Handling bytes is sufficient for my needs, since I don't really often use unicode in the codebases that I work with. The rationale behind the original design is that we can have different encodings, and there is no way to know which one applies to which case.
An easy way to be in a better state than today would be to introduce a mode that assumes the input to be utf8, and process it accordingly; I can provide some code pointers, and I don't think that it is a super hard code change, but I am unlikely to make the change myself.
@mookid I see, that’s fair enough of course!
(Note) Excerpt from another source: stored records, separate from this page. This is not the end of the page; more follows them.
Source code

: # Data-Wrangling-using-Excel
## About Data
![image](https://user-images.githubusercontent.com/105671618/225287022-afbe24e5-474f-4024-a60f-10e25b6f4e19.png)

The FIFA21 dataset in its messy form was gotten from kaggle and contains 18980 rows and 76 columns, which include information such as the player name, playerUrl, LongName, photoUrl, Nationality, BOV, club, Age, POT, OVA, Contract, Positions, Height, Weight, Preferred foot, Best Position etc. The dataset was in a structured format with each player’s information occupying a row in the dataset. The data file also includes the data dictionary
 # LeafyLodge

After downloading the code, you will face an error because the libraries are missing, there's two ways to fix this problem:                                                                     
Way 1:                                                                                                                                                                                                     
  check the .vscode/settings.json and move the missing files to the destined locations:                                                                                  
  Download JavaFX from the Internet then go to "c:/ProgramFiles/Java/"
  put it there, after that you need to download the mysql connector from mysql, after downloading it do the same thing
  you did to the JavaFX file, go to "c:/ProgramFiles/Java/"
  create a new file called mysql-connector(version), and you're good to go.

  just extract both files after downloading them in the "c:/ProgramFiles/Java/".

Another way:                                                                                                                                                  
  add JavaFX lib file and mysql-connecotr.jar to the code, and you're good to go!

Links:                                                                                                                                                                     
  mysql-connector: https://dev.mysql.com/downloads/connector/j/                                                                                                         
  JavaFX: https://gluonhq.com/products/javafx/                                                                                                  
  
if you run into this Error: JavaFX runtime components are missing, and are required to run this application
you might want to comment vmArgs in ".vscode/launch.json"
I didn’t see anything in the README or help message to suggest this, though, so in the short term, it might be nice to add a brief note mentioning it?
So far it hasn’t bothered me enough to do much about it either (beyond opening this issue), but maybe it will in the future :grinning:
I can provide some code pointers, and I don't think that it is a super hard code change, but I am unlikely to make the change myself.
@mookid I'd be willing to look into that :innocent:
Hi @bojidar-bg, thanks for volunteering and give the issue a try!
Here is a plan to add support for encoding aware coloring:
- support only utf-8, assume the encoding is always this (more work would be needed to support alternatives, without a clear way to guess the encoding of the input)
- most changes should probably happen to the function
tokenize()
, which turns the byte string into a list of spans to color; it should be changed to avoid splitting the tokens at the middle of a graphene cluster; I don't think that more changes are needed.
Please let me know if you need more help.
#100 works fine for my needs (Cyrillic), codepoints in the output are gone and changing tokens are highlighted correctly.
Thanks @bojidar-bg.